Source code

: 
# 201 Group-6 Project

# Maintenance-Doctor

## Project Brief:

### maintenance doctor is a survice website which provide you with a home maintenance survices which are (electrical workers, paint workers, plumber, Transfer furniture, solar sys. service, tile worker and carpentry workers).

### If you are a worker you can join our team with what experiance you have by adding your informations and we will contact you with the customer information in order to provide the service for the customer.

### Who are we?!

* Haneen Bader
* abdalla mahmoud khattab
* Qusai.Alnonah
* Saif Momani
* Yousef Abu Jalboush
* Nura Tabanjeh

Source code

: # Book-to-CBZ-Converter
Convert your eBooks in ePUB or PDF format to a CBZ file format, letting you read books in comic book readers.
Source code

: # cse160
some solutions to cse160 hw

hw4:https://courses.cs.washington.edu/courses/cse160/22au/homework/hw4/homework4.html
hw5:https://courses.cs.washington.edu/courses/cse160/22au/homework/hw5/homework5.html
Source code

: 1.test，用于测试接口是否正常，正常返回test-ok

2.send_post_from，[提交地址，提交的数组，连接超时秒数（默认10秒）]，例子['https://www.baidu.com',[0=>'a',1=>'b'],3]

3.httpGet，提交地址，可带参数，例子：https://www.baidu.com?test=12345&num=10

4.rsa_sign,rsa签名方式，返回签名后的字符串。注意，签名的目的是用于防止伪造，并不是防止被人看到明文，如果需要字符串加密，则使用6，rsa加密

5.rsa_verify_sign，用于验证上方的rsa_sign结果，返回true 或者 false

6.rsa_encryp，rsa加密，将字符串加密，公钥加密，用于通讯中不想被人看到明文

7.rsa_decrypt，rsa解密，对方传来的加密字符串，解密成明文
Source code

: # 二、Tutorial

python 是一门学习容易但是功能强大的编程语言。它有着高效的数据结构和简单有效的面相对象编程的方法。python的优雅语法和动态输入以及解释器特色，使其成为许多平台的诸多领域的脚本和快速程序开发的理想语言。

▶ _The task_
Lines of the listing above that contain the word "with" must all be copied.

▶ _Result_
### maintenance doctor is a survice website which provide you with a home maintenance survices which are (electrical workers, paint workers, plumber, Transfer furniture, solar sys. service, tile worker and carpentry workers).
### If you are a worker you can join our team with what experiance you have by adding your informations and we will contact you with the customer information in order to provide the service for the customer.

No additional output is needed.